AVAILABLE RECORDS ::

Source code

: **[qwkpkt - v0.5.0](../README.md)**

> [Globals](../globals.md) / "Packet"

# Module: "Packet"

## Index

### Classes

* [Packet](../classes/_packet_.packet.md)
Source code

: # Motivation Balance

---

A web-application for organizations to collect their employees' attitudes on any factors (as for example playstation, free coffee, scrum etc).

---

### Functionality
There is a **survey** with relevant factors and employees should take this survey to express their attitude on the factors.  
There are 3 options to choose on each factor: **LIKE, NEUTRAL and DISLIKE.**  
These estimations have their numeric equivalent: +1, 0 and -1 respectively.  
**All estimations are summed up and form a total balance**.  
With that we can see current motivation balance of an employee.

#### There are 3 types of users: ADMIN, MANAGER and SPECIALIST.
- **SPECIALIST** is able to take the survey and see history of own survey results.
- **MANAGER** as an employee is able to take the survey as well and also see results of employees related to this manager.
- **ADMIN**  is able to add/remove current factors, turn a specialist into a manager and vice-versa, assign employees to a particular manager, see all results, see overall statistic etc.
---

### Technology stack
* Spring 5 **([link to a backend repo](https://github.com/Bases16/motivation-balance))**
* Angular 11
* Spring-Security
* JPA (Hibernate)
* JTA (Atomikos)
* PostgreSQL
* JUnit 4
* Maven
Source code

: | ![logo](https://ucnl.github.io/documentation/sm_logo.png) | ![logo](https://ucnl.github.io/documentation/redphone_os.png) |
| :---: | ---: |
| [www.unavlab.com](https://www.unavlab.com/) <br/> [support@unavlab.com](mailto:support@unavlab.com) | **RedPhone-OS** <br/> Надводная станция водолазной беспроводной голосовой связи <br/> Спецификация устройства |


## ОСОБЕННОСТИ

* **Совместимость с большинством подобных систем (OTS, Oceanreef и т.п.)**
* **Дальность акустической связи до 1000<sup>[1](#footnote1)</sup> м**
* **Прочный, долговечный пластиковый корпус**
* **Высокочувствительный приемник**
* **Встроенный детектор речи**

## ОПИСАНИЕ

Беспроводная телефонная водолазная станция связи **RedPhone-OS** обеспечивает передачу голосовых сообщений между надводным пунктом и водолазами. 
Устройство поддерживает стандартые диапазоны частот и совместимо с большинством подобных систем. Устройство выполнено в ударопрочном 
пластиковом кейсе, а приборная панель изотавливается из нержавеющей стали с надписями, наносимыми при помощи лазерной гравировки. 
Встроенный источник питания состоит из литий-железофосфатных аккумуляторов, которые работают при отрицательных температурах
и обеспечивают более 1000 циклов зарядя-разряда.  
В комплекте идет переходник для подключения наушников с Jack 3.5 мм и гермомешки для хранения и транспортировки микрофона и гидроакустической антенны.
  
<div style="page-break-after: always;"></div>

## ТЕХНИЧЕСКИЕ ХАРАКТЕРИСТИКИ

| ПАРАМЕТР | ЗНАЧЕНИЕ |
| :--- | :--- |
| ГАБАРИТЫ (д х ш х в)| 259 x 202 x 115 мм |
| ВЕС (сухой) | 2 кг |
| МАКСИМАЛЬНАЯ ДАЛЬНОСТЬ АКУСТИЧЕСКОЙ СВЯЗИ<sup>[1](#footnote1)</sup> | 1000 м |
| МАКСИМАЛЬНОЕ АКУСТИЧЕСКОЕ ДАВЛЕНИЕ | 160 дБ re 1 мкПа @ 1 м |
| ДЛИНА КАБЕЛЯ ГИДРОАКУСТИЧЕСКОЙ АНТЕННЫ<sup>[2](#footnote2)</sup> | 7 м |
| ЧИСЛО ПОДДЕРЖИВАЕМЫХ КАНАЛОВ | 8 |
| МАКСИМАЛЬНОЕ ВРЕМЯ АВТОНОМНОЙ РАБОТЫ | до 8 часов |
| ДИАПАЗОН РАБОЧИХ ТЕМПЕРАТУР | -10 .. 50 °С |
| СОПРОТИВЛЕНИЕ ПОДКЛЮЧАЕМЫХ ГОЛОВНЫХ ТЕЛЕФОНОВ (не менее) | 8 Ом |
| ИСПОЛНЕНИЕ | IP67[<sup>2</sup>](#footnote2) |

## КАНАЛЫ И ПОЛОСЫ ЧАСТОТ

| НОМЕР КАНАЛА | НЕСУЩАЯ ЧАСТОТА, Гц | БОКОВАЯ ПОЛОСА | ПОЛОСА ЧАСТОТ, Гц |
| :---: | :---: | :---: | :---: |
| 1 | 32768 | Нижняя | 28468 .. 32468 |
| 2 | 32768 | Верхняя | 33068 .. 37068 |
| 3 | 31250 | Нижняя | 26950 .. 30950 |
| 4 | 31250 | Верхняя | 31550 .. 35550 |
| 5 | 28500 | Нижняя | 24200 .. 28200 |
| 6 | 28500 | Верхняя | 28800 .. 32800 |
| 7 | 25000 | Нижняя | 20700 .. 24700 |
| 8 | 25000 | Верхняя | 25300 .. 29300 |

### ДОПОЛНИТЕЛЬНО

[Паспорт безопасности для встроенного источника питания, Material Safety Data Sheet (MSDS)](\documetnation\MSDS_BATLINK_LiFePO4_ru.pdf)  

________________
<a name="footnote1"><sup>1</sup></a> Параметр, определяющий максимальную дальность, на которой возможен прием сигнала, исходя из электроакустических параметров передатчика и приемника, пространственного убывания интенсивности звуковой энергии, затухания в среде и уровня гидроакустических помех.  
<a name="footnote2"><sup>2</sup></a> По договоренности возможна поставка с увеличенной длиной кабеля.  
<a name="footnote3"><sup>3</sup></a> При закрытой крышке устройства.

PROBLEM STATEMENT :: Whenever a line of the data holds the string "устройства", pick that line out.

RESPONSE TO THE EXERCISE ::
| [www.unavlab.com](https://www.unavlab.com/) <br/> [support@unavlab.com](mailto:support@unavlab.com) | **RedPhone-OS** <br/> Надводная станция водолазной беспроводной голосовой связи <br/> Спецификация устройства |
<a name="footnote3"><sup>3</sup></a> При закрытой крышке устройства.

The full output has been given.